Sementara di antara ulama berpendapat bahwa orang yang berihram haji sebelum bulan haji tiba, maka ibadahnya tidak sah melainkan berubah menjadi umrah.
8. Bagaimana cara mengerjakan ihram haji dan umrah bagi orang yang ada di pesawat?
Dalam sumber yang sama, cara ihram orang yang datang ke Makkah dengan pesawat yaitu jika dia menghadap miqat maka ia harus berniat ihram. Maka dari itu, disunahkan baginya agar mandi dulu di rumahnya lalu memakai pakaian ihram sebelum sampai miqat.
Adapun batas tempat berihram atau miqat haji bagi jemaah Indonesia terbagi menjadi dua gelombang keberangkatan:
- Gelombang I yang mendarat di Madinah, miqatnya di Zulhulaifah/Bir Ali.
- Gelombang II yang mendarat di Jeddah, miqatnya di asrama haji embarkasi tanah air atau di dalam pesawat ketika melintas sejajar dengan Yalamlam/Qarnul Manazil atau di bandara King Abdul Aziz Jeddah.
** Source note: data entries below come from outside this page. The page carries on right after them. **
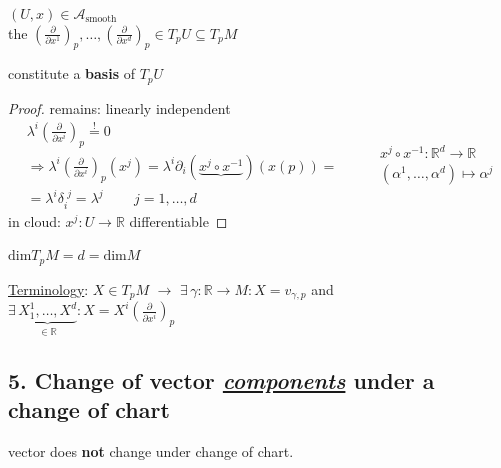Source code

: 	\begin{definition}
		$(U,x) \in \mathcal{A}_{\text{smooth}}$ \\
		the $\left( \frac{ \partial }{ \partial x^1} \right)_p , \dots , \left( \frac{ \partial }{ \partial x^d} \right)_p \in T_pU \subseteq T_pM$
		
		constitute a \textbf{basis} of $T_pU$
		
	\end{definition}
	
	\begin{proof} remains: linearly independent 
		\[
		\begin{gathered}
		\lambda^i \left( \frac{ \partial }{ \partial x^i} \right)_p \overset{!}{=} 0  \\
		\Longrightarrow \lambda^i \left( \frac{ \partial }{ \partial x^i} \right)_p(x^j) = \lambda^i \partial_i (\underbrace{ x^j \circ x^{-1} }_{} )( x(p)) = \\
		= \lambda^i \delta_i^{\,\,j} = \lambda^j \quad \quad \, j = 1 , \dots , d
		\end{gathered} \quad \quad \, \begin{gathered}
		x^j \circ x^{-1} : \mathbb{R}^d \to \mathbb{R} \\
		(\alpha^1 , \dots , \alpha^d) \mapsto \alpha^j 
		\end{gathered}
		\]
		in cloud: $x^j : U \to \mathbb{R}$ differentiable
		
		
		
		
	\end{proof}
	
	
	\begin{corollary}
		$ \text{dim}T_pM = d = \text{dim}M$
	\end{corollary}
	
	\underline{Terminology}: $X \in T_pM$ $\to $ $\exists \, \gamma : \mathbb{R} \to M : X = v_{\gamma,p}$ and \\
	 $\exists \, \underbrace{ X_1^1 , \dots , X^d }_{\in \mathbb{R} } : X = X^i \left( \frac{ \partial }{ \partial x^i} \right)_p$
	
	
	
	\subsection{5. Change of vector \emph{\underline{components}} under a change of chart}
	
	 vector does \textbf{not} change under change of chart.
	
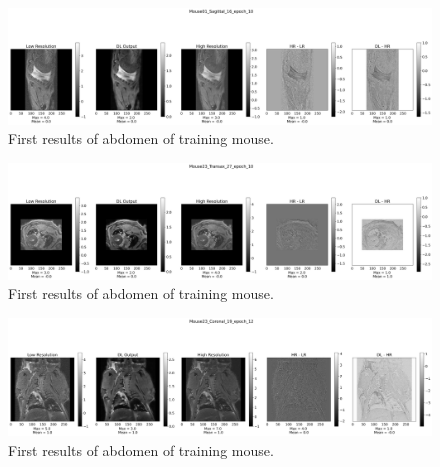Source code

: \documentclass[twocolumn]{article}
\begin{document}
\begin{figure}
    \centering
    \includegraphics[width=1\linewidth]{Mouse01_Sagittal_16_epoch_10.png}
    \caption{First results of abdomen of training mouse.}
    \label{fig:first_sagittal}
\end{figure}

\begin{figure}
    \centering
    \includegraphics[width=1\linewidth]{Mouse23_Transax_27_epoch_10.png}
    \caption{First results of abdomen of training mouse.}
    \label{fig:first_transax}
\end{figure}

\begin{figure}
    \centering
    \includegraphics[width=1\linewidth]{Mouse23_Coronal_19_epoch_12.png}
    \caption{First results of abdomen of training mouse.}
    \label{fig:first_coronal}
\end{figure}

\begin{table}[h]
    \centering
    \caption{\label{tab:mouse_distribution} Mouse distribution across training, validation, and testing sets.}
\end{table}
\end{document}

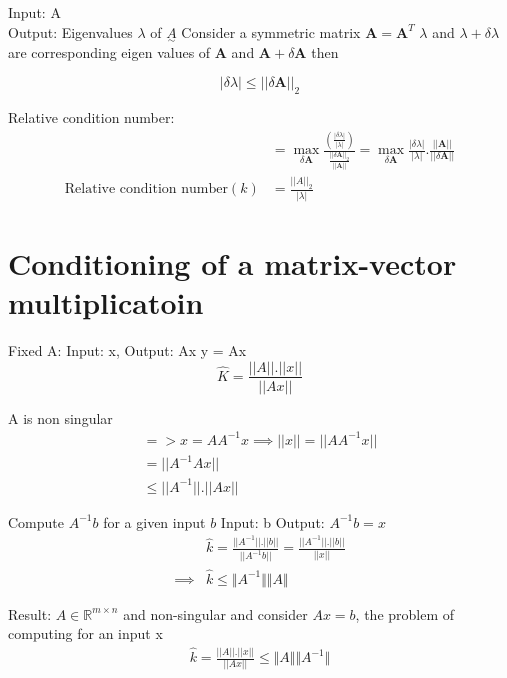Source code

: \documentclass{article}
\begin{document}
Input: A\\
Output: Eigenvalues $\lambda$ of $\underset{\sim}{A}$
\newline\newline
Consider a symmetric matrix $\mathbf{A} = \mathbf{A}^T$
$\lambda$ and $\lambda + \delta\lambda$ are corresponding eigen values of \textbf{A} and $\mathbf{A} + \delta\mathbf{A}$ then

\begin{equation}
|\delta\lambda| \leq ||\delta\mathbf{A}||_2
\end{equation}

Relative condition number:
\begin{equation}
 \begin{split}
    &= \max_{\delta\mathbf{A}}\frac{\left(\frac{|\delta\lambda|}{|\lambda|}\right)}{\frac{||\delta\mathbf{A}||_2}{||\mathbf{A||}}}
    = \max_{\delta\mathbf{A}}\frac{|\delta\lambda|}{|\lambda|}.\frac{||\mathbf{A}||}{||\delta\mathbf{A}||}\\
      \text{Relative condition number}(k) &= \frac{||A||_2}{|\lambda|}
 \end{split}
\end{equation}

\section{Conditioning of a matrix-vector multiplicatoin}
\label{sec:cond-matr-vect}
Fixed A:
Input: x, Output: Ax
y = Ax
\[\hat{K} = \frac{||A||.||x||}{||Ax||}\]
\newline

A is non singular
\[
\begin{split}
=> x = A A^{-1}x
\implies ||x|| = ||A A^{-1} x||\\
               = ||A^{-1} A x||\\
               \leq ||A^{-1}||.||A x||
\end{split}
\]
\newline

Compute $A^{-1}b$ for a given input $b$
Input: b
Output: $A^{-1}b = x$
\begin{align*}
  &\hat{k} = \frac{||A^{-1}||.||b||}{||A^{-1}b||} = \frac{||A^{-1}||.||b||}{||x||}\\
  \implies &\hat{k} \leq \Vert A^{-1}\Vert\Vert A\Vert
\end{align*}

Result: $A\in \mathbb{R}^{m\times n}$ and non-singular and consider $Ax = b$, the problem of computing for an input x
\begin{align*}
  \hat{k} = \frac{||A||.||x||}{||Ax||} \leq \Vert A\Vert\Vert A^{-1}\Vert
\end{align*}
\end{document}
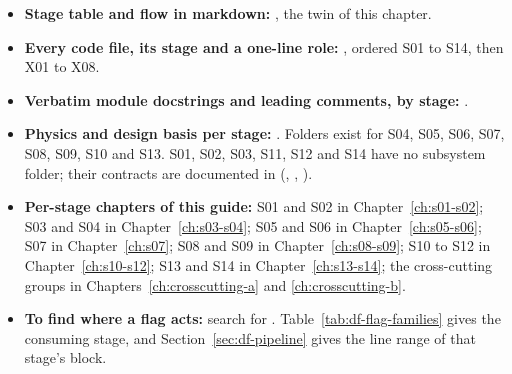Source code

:\begin{itemize}
  \item \textbf{Stage table and flow in markdown:} , the twin of this chapter.
  \item \textbf{Every code file, its stage and a one-line role:} , ordered S01 to S14, then X01 to X08.
  \item \textbf{Verbatim module docstrings and leading comments, by stage:} .
  \item \textbf{Physics and design basis per stage:} . Folders exist for S04, S05, S06, S07, S08, S09, S10 and S13. S01, S02, S03, S11, S12 and S14 have no subsystem folder; their contracts are documented in  (, , ).
  \item \textbf{Per-stage chapters of this guide:} S01 and S02 in Chapter~\ref{ch:s01-s02}; S03 and S04 in Chapter~\ref{ch:s03-s04}; S05 and S06 in Chapter~\ref{ch:s05-s06}; S07 in Chapter~\ref{ch:s07}; S08 and S09 in Chapter~\ref{ch:s08-s09}; S10 to S12 in Chapter~\ref{ch:s10-s12}; S13 and S14 in Chapter~\ref{ch:s13-s14}; the cross-cutting groups in Chapters~\ref{ch:crosscutting-a} and \ref{ch:crosscutting-b}.
  \item \textbf{To find where a flag acts:} search  for . Table~\ref{tab:df-flag-families} gives the consuming stage, and Section~\ref{sec:df-pipeline} gives the line range of that stage's block.
\end{itemize}
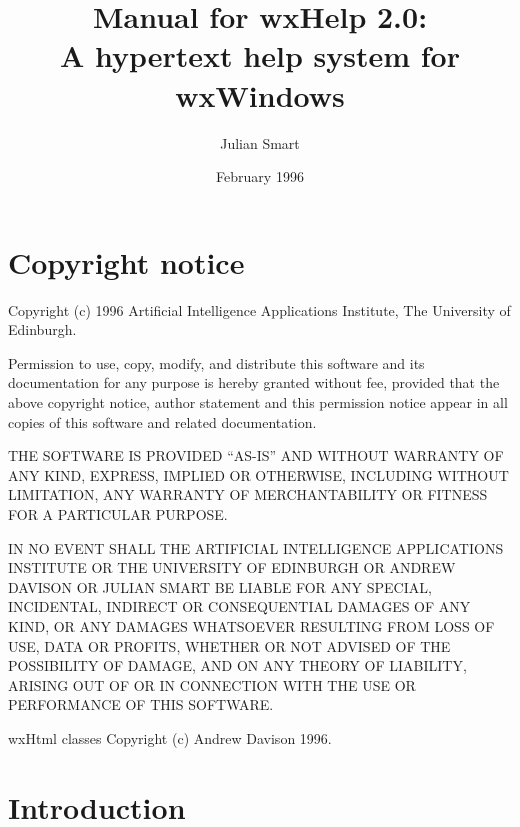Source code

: %
\title{Manual for wxHelp 2.0:\\A hypertext help system for wxWindows}%
\author{Julian Smart}%
\date{February 1996}%
\parskip=10pt
\makeindex
%

\maketitle

\pagestyle{fancyplain}

\setfooter{\thepage}{}{}{}{}{\thepage}
\tableofcontents%

\chapter*{Copyright notice}
%
\setfooter{\thepage}{}{}{}{}{\thepage}

Copyright (c) 1996 Artificial Intelligence Applications Institute,
The University of Edinburgh.

Permission to use, copy, modify, and distribute this software and its
documentation for any purpose is hereby granted without fee, provided that the
above copyright notice, author statement and this permission notice appear in
all copies of this software and related documentation.

THE SOFTWARE IS PROVIDED ``AS-IS'' AND WITHOUT WARRANTY OF ANY KIND, EXPRESS,
IMPLIED OR OTHERWISE, INCLUDING WITHOUT LIMITATION, ANY WARRANTY OF
MERCHANTABILITY OR FITNESS FOR A PARTICULAR PURPOSE.

IN NO EVENT SHALL THE ARTIFICIAL INTELLIGENCE APPLICATIONS INSTITUTE OR
THE UNIVERSITY OF EDINBURGH OR ANDREW DAVISON OR JULIAN SMART BE LIABLE
FOR ANY SPECIAL, INCIDENTAL, INDIRECT OR CONSEQUENTIAL DAMAGES OF ANY
KIND, OR ANY DAMAGES WHATSOEVER RESULTING FROM LOSS OF USE, DATA OR
PROFITS, WHETHER OR NOT ADVISED OF THE POSSIBILITY OF DAMAGE, AND ON ANY
THEORY OF LIABILITY, ARISING OUT OF OR IN CONNECTION WITH THE USE OR
PERFORMANCE OF THIS SOFTWARE. 

wxHtml classes Copyright (c) Andrew Davison 1996.

\chapter{Introduction}
%
%
\setfooter{\thepage}{}{}{}{}{\thepage}

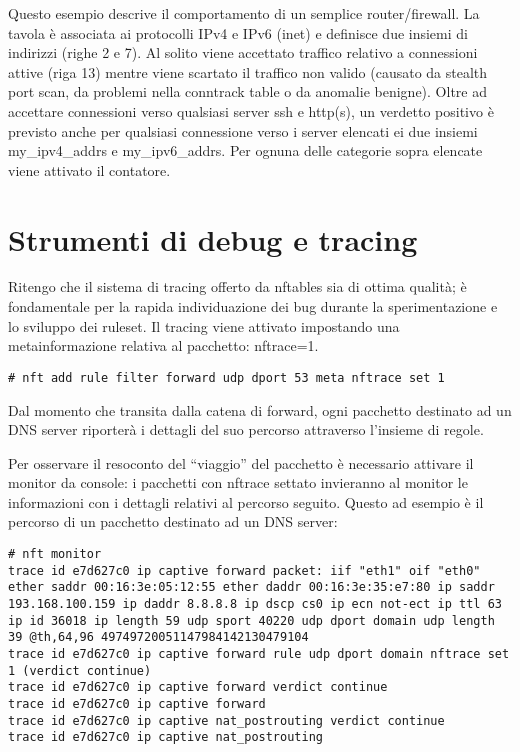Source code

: 
Questo esempio descrive il comportamento di un semplice
router/firewall. La tavola è associata ai protocolli IPv4 e IPv6 (inet) e
definisce due insiemi di indirizzi (righe 2 e 7).
Al solito viene accettato traffico relativo a connessioni attive (riga 13)
mentre viene scartato il traffico non valido (causato da stealth port scan, da
problemi nella conntrack table o da anomalie benigne).
Oltre ad accettare connessioni verso qualsiasi server ssh e http(s), un
verdetto positivo è previsto anche per qualsiasi connessione verso i server
elencati ei due insiemi my\_ipv4\_addrs e my\_ipv6\_addrs.
Per ognuna delle categorie sopra elencate viene attivato il contatore.

\section{Strumenti di debug e tracing}
Ritengo che il sistema di tracing offerto da nftables sia di ottima qualit\`a;
\`e fondamentale per la rapida individuazione dei bug durante la
sperimentazione e lo sviluppo dei ruleset.
Il tracing viene attivato impostando una metainformazione relativa al pacchetto: nftrace=1.
\begin{lstlisting}
# nft add rule filter forward udp dport 53 meta nftrace set 1
\end{lstlisting}
Dal momento che transita dalla catena di forward, ogni pacchetto destinato ad un DNS server riporter\`a
i dettagli del suo percorso attraverso l'insieme di regole.

Per osservare il resoconto del ``viaggio'' del pacchetto \`e necessario attivare il
monitor da console: i pacchetti con nftrace settato invieranno al monitor le informazioni
con i dettagli relativi al percorso seguito.
Questo ad esempio \`e il percorso di un pacchetto destinato ad un DNS server:
\begin{lstlisting}
# nft monitor
trace id e7d627c0 ip captive forward packet: iif "eth1" oif "eth0" ether saddr 00:16:3e:05:12:55 ether daddr 00:16:3e:35:e7:80 ip saddr 193.168.100.159 ip daddr 8.8.8.8 ip dscp cs0 ip ecn not-ect ip ttl 63 ip id 36018 ip length 59 udp sport 40220 udp dport domain udp length 39 @th,64,96 49749720051147984142130479104
trace id e7d627c0 ip captive forward rule udp dport domain nftrace set 1 (verdict continue)
trace id e7d627c0 ip captive forward verdict continue
trace id e7d627c0 ip captive forward
trace id e7d627c0 ip captive nat_postrouting verdict continue
trace id e7d627c0 ip captive nat_postrouting
\end{lstlisting}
9. Bolehkah orang yang berihram menyisir rambut?
Masih merujuk dari sumber yang sama, orang yang sedang ihram tidak dianjurkan untuk menyisir rambut. Sebaiknya dia membiarkan rambutnya kusut dan tidak teratur, tetapi jika ingin membasahinya tidak apa-apa.
Menyisir rambut dapat menyebabkan rambut rontok yang mengharuskan dam. Namun, jika rambut orang yang berihram jatuh sendiri tanpa disengaja, maka hukumnya tidak apa-apa karena tidak sengaja.
10. Bolehkah makan dan minum saat tawaf?
Berdasarkan Kitab Fikih Sehari-hari karya A.R. Shohibul Ulum, makan dan minum saat tawaf hukumnya makruh di kalangan ulama Syafi'iyah. Artinya, diperbolehkan untuk makan dan minum saat tawaf, tetapi meninggalkannya lebih utama.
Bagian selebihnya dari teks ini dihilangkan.